Noman was quick to shake his head and wave his hands in a clear 'no' gesture. "No way man, not-uh. I can assure you with 100% certainty that I am, in fact, an ordinary human. Don't scan me."

"Oh, a human, okay," responded Twilight, quite aware of the species that was responsible for the near-extinction of most of the Everfree forest's wildlife.

"Fix it, Twilight!" butted in Rainbow Dash, who quickly spat into Twilight Sparkle's mouth to transfer information to her.

"I see," she said, smacking her lips. "So how much do I have to pay you to change the name of our species to, say, Twilight Sparkle's slaves, for example?"

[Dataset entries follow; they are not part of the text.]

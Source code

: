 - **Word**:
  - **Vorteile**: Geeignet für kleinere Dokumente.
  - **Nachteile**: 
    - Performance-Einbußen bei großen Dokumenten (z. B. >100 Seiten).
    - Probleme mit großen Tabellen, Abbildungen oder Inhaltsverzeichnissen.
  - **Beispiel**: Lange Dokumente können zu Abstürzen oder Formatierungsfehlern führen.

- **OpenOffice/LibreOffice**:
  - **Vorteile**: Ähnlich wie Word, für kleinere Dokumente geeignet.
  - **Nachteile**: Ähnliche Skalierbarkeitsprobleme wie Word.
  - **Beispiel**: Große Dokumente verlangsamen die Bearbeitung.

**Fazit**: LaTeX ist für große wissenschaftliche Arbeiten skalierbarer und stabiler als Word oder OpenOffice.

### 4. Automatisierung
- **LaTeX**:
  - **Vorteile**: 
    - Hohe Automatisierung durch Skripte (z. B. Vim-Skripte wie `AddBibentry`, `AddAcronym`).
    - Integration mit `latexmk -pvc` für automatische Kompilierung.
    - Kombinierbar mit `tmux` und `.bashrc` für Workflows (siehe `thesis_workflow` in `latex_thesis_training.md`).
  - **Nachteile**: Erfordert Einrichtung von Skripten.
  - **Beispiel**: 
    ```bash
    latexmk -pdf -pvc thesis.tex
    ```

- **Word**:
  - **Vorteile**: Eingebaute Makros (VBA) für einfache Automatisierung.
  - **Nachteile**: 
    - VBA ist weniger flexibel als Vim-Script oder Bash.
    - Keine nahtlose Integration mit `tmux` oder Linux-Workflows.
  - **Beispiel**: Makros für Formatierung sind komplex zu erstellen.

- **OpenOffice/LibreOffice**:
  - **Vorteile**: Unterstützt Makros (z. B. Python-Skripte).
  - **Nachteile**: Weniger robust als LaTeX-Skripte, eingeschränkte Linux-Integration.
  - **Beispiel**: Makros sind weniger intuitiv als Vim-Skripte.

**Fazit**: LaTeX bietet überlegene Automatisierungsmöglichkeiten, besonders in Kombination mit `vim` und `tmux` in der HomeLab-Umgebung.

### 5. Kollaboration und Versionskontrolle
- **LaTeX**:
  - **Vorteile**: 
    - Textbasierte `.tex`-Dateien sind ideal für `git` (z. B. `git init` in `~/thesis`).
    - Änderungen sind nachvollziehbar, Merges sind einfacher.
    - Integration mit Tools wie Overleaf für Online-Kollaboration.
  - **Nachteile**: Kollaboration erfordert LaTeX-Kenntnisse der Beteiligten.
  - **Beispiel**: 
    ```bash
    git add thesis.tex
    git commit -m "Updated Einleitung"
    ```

Noman laughed, voiding his lungs of laugh gas as is normal. "I assure you, it's not a matter of money. It's simply impossible. Once the names are submitted they are final. Not even a hundred explorers could change them! Now I just have to get back to the terminal in my space ship and transfer the information to the Evil Galactic Council and everything will be complete."

"So, you say you haven't submitted it yet and you have an advanced space ship out in the woods? That's very interesting," she purred because ponies are part cat. "And what would happen if you were to, say, meet a tragic, horrible end out on an alien world like this one?"

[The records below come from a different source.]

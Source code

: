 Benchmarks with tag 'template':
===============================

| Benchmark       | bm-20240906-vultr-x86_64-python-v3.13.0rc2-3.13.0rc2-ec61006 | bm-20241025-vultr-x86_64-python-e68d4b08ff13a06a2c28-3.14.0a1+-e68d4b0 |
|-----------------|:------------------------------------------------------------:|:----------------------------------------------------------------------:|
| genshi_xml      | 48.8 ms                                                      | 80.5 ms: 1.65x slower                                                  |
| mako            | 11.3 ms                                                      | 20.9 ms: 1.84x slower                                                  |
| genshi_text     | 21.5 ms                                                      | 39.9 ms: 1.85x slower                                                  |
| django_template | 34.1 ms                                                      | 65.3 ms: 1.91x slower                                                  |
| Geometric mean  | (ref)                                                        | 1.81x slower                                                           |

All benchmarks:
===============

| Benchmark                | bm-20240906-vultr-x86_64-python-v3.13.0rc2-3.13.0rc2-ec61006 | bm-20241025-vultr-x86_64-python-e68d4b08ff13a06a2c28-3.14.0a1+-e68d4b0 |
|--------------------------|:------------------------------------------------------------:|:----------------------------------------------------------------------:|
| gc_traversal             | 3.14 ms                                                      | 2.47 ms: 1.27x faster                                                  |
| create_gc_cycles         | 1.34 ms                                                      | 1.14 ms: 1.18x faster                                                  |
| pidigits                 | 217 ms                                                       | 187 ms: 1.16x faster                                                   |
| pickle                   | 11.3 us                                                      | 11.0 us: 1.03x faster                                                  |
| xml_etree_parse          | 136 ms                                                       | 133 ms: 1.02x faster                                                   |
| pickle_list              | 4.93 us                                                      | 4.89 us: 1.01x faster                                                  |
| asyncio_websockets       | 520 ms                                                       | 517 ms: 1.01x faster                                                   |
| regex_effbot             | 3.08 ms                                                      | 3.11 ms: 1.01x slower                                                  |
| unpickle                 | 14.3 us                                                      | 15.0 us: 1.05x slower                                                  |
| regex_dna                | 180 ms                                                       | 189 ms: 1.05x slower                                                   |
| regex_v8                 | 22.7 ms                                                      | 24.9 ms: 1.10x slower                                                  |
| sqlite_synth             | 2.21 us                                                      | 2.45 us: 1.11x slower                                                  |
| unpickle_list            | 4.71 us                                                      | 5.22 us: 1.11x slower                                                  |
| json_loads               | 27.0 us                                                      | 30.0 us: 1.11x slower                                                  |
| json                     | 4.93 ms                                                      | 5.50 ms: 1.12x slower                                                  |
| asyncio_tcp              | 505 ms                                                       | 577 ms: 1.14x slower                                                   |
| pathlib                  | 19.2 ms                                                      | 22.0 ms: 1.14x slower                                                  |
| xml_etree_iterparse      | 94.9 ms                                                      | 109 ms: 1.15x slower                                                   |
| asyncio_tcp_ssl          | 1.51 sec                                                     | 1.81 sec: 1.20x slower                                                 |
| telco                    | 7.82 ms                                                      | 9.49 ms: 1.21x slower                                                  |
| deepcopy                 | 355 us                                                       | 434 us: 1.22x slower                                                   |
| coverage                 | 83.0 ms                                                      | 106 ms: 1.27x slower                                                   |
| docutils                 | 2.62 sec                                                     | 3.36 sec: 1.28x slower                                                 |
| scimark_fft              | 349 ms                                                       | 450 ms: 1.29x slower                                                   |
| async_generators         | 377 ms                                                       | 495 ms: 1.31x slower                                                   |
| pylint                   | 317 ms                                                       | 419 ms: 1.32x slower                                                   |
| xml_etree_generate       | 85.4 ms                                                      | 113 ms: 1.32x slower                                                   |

Noman shrugged, "Well then my information wouldn't be submitted I suppose. That sure would suck. Then I wouldn't get paid for discovering these new species."

"Did you say, 'payed'? What kind of currency are you talking here?" Wondered Twilight, dollar signs in her eyes as her Jew blood began to boil. If one were to look closely, they'd spot the scales at the top of Twilight's neck, carefully covered in makeup.

"You know, the standard space currency; Space Dollars."

Then Twilight got an idea. An awful idea. Twilight Sparkle got a wonderful, awful idea. "Why don't you show me this space ship?" As she finished she erupted in laughter, evil schemes marching through her brain like an army of giant, radioactive rubber pants.

"Yeah alright," talked Noman, "what could possibly go wrong?"